**Work instruction:**
The line that holds "velocidad vertical del" marks the start. Return it and each following line through the end of the data, unchanged.

[Document images with source code]
- - - - -

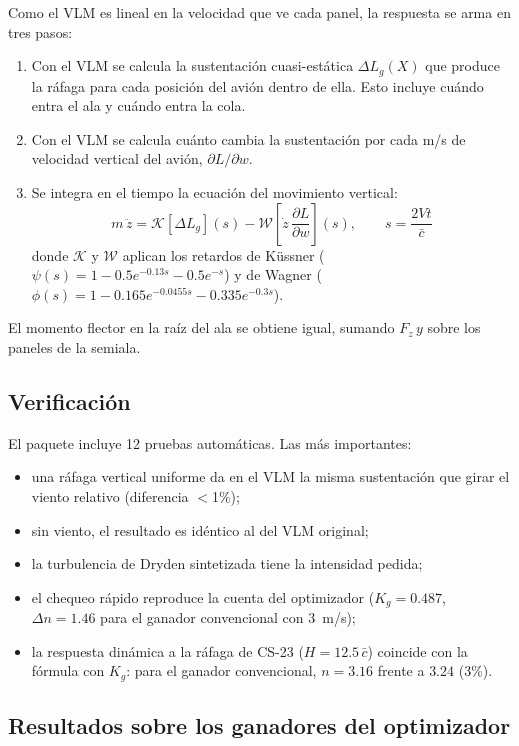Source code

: \documentclass[11pt]{article}
\begin{document}
Como el VLM es lineal en la velocidad que ve cada panel, la respuesta se
arma en tres pasos:
\begin{enumerate}[nosep]
  \item Con el VLM se calcula la sustentación cuasi-estática $\Delta L_g(X)$
  que produce la ráfaga para cada posición del avión dentro de ella. Esto
  incluye cuándo entra el ala y cuándo entra la cola.
  \item Con el VLM se calcula cuánto cambia la sustentación por cada m/s de
  velocidad vertical del avión, $\partial L/\partial w$.
  \item Se integra en el tiempo la ecuación del movimiento vertical:
  \begin{equation}
  m\,\ddot z = \mathcal{K}\!\left[\Delta L_g\right](s) - \mathcal{W}\!\left[\dot z\,\frac{\partial L}{\partial w}\right](s),
  \qquad s = \frac{2Vt}{\bar c}
  \end{equation}
  donde $\mathcal{K}$ y $\mathcal{W}$ aplican los retardos de Küssner
  ($\psi(s)=1-0.5e^{-0.13s}-0.5e^{-s}$) y de Wagner
  ($\phi(s)=1-0.165e^{-0.0455s}-0.335e^{-0.3s}$).
\end{enumerate}
El momento flector en la raíz del ala se obtiene igual, sumando
$F_z\,y$ sobre los paneles de la semiala.

\subsection{Verificación}

El paquete incluye 12 pruebas automáticas. Las más importantes:
\begin{itemize}[nosep]
  \item una ráfaga vertical uniforme da en el VLM la misma sustentación que
  girar el viento relativo (diferencia $<$1\%);
  \item sin viento, el resultado es idéntico al del VLM original;
  \item la turbulencia de Dryden sintetizada tiene la intensidad pedida;
  \item el chequeo rápido reproduce la cuenta del optimizador
  ($K_g=0.487$, $\Delta n=1.46$ para el ganador convencional con 3~m/s);
  \item la respuesta dinámica a la ráfaga de CS-23 ($H=12.5\,\bar c$)
  coincide con la fórmula con $K_g$: para el ganador convencional,
  $n=3.16$ frente a $3.24$ (3\%).
\end{itemize}

\subsection{Resultados sobre los ganadores del optimizador}
\end{document}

- - - - -

**Response for this exercise:**
  velocidad vertical del avión, $\partial L/\partial w$.
  \item Se integra en el tiempo la ecuación del movimiento vertical:
  \begin{equation}
  m\,\ddot z = \mathcal{K}\!\left[\Delta L_g\right](s) - \mathcal{W}\!\left[\dot z\,\frac{\partial L}{\partial w}\right](s),
  \qquad s = \frac{2Vt}{\bar c}
  \end{equation}
  donde $\mathcal{K}$ y $\mathcal{W}$ aplican los retardos de Küssner
  ($\psi(s)=1-0.5e^{-0.13s}-0.5e^{-s}$) y de Wagner
  ($\phi(s)=1-0.165e^{-0.0455s}-0.335e^{-0.3s}$).
\end{enumerate}
El momento flector en la raíz del ala se obtiene igual, sumando
$F_z\,y$ sobre los paneles de la semiala.

\subsection{Verificación}

El paquete incluye 12 pruebas automáticas. Las más importantes:
\begin{itemize}[nosep]
  \item una ráfaga vertical uniforme da en el VLM la misma sustentación que
  girar el viento relativo (diferencia $<$1\%);
  \item sin viento, el resultado es idéntico al del VLM original;
  \item la turbulencia de Dryden sintetizada tiene la intensidad pedida;
  \item el chequeo rápido reproduce la cuenta del optimizador
  ($K_g=0.487$, $\Delta n=1.46$ para el ganador convencional con 3~m/s);
  \item la respuesta dinámica a la ráfaga de CS-23 ($H=12.5\,\bar c$)
  coincide con la fórmula con $K_g$: para el ganador convencional,
  $n=3.16$ frente a $3.24$ (3\%).
\end{itemize}

\subsection{Resultados sobre los ganadores del optimizador}
\end{document}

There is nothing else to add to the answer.